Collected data
--- START ---

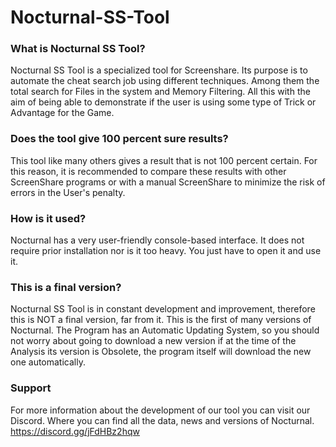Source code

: # Nocturnal-SS-Tool
### What is Nocturnal SS Tool?
Nocturnal SS Tool is a specialized tool for Screenshare.
Its purpose is to automate the cheat search job using different techniques.
Among them the total search for Files in the system and Memory Filtering.
All this with the aim of being able to demonstrate if the user is using some type of Trick or Advantage for the Game.

### Does the tool give 100 percent sure results?
This tool like many others gives a result that is not 100 percent certain.
For this reason, it is recommended to compare these results with other ScreenShare programs or with a manual ScreenShare to minimize the risk of errors in the User's penalty.

### How is it used?
Nocturnal has a very user-friendly console-based interface.
It does not require prior installation nor is it too heavy.
You just have to open it and use it.

### This is a final version?
Nocturnal SS Tool is in constant development and improvement, therefore this is NOT a final version, far from it. This is the first of many versions of Nocturnal.
The Program has an Automatic Updating System, so you should not worry about going to download a new version if at the time of the Analysis its version is Obsolete, the program itself will download the new one automatically.

### Support
For more information about the development of our tool you can visit our Discord. Where you can find all the data, news and versions of Nocturnal.
https://discord.gg/jFdHBz2hqw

--- END ---

Set down, please, the lines from the line holding "### This is a final version?" through the final line of the data, exactly and with nothing added.

### This is a final version?
Nocturnal SS Tool is in constant development and improvement, therefore this is NOT a final version, far from it. This is the first of many versions of Nocturnal.
The Program has an Automatic Updating System, so you should not worry about going to download a new version if at the time of the Analysis its version is Obsolete, the program itself will download the new one automatically.

### Support
For more information about the development of our tool you can visit our Discord. Where you can find all the data, news and versions of Nocturnal.
https://discord.gg/jFdHBz2hqw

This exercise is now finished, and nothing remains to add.